Program length varies. Some certificate tracks run 12 months (the University of North Dakota and the University of Arkansas for Medical Sciences both offer 12-month options). Others take three to four semesters. Several programs deliver didactic coursework online, which can make it easier to study while managing other obligations. Texas Tech University Health Sciences Center and the University of Texas Medical Branch, for example, offer online MLS coursework for students who already hold a four-year science degree. You’ll still need to complete clinical rotations in person at a partnering hospital or lab.

State Licensure Requirements

National certification is the baseline, but ten states also require a separate state-issued license before you can practice: California, Florida, Hawaii, Louisiana, Montana, Nevada, New York, North Dakota, Tennessee, and West Virginia. Licensure requirements vary by state and may include additional applications, fees, or examinations. If you plan to work in one of these states, check its specific requirements early so you’re not caught off guard after graduation.

In the remaining 40 states, your ASCP certification is generally sufficient to begin working, though individual employers may have their own preferences.

MLS vs. MLT: Understanding the Difference

Medical laboratory technicians (MLTs) and medical laboratory scientists (MLSs) both run lab tests that help diagnose disease, but the roles differ in complexity and autonomy. Technicians typically hold an associate’s degree, perform more routine and automated testing, and work under the supervision of a technologist or lab manager. Scientists hold a bachelor’s degree, perform more complex manual tests, and carry greater responsibility for quality assurance across the laboratory.

Starting as an MLT can be a practical entry point if you want to work in the field sooner. You can gain experience, earn a paycheck, and later pursue your bachelor’s degree and MLS certification through Route 2. The tradeoff is that the total timeline may end up longer than going directly through a four-year program, and you’ll need to accumulate two years of clinical experience before you’re eligible for the MLS exam.

What You’ll Actually Do on the Job

Medical laboratory scientists perform the tests that drive roughly 70% of medical decisions, though most patients never meet the person running their bloodwork. Your day-to-day involves analyzing blood, urine, tissue, and other biological specimens using both automated instruments and manual techniques. You might type and crossmatch blood for a transfusion, identify bacteria from a wound culture, count blood cells to help diagnose anemia or leukemia, or run chemistry panels that reveal how well a patient’s liver or kidneys are functioning.
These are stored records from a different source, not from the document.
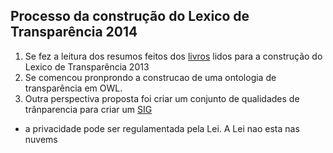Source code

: ## Processo da construção do Lexico de Transparência 2014
1.  Se fez a leitura dos resumos feitos dos [livros](LAL-2013.md) lidos para a construção do Lexico de Transparência 2013
2.  Se comencou pronprondo a construcao de uma ontologia de transparência em OWL.
3.  Outra perspectiva proposta foi criar um conjunto de qualidades de trânparencia para criar um [SIG](http://transparencia.inf.puc-rio.br/wiki/index.php/Cat%C3%A1logo_Transpar%C3%AAncia)
- a privacidade pode ser regulamentada pela Lei. A Lei nao esta nas nuvems  
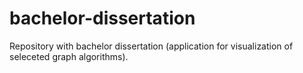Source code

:# bachelor-dissertation
Repository with bachelor dissertation (application for visualization of seleceted graph algorithms).
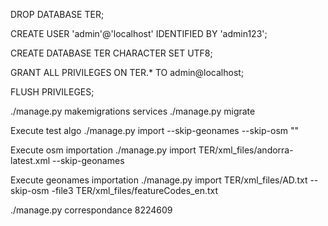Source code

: DROP DATABASE TER;

CREATE USER 'admin'@'localhost' IDENTIFIED BY 'admin123'; 

CREATE DATABASE TER CHARACTER SET UTF8;

GRANT ALL PRIVILEGES ON TER.* TO admin@localhost;

FLUSH PRIVILEGES;


./manage.py makemigrations services
./manage.py migrate

Execute test algo
./manage.py import --skip-geonames --skip-osm  ""


Execute osm importation
./manage.py import TER/xml_files/andorra-latest.xml  --skip-geonames


Execute geonames importation
./manage.py import TER/xml_files/AD.txt  --skip-osm -file3 TER/xml_files/featureCodes_en.txt 


./manage.py correspondance 8224609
Most MLS positions are in hospitals, but opportunities also exist in reference laboratories, public health agencies, research institutions, forensic labs, and the pharmaceutical industry. Shift work is common, especially in hospitals, since labs operate around the clock. Many scientists work evenings, nights, or weekends, particularly early in their careers.

Career Outlook and Salary

Demand for clinical laboratory professionals remains strong. An aging population that needs more diagnostic testing, combined with a wave of retirements in the current workforce, has created consistent job openings across the country. The Bureau of Labor Statistics groups technologists and technicians together in its projections and reports steady growth for the field.

Starting salaries vary by region and employer, but the field offers solid middle-class pay with room for advancement. With experience, you can move into supervisory roles, laboratory management, quality assurance, education, or specialized areas like molecular diagnostics. Some scientists eventually pursue graduate degrees to move into pathology, research, or laboratory administration.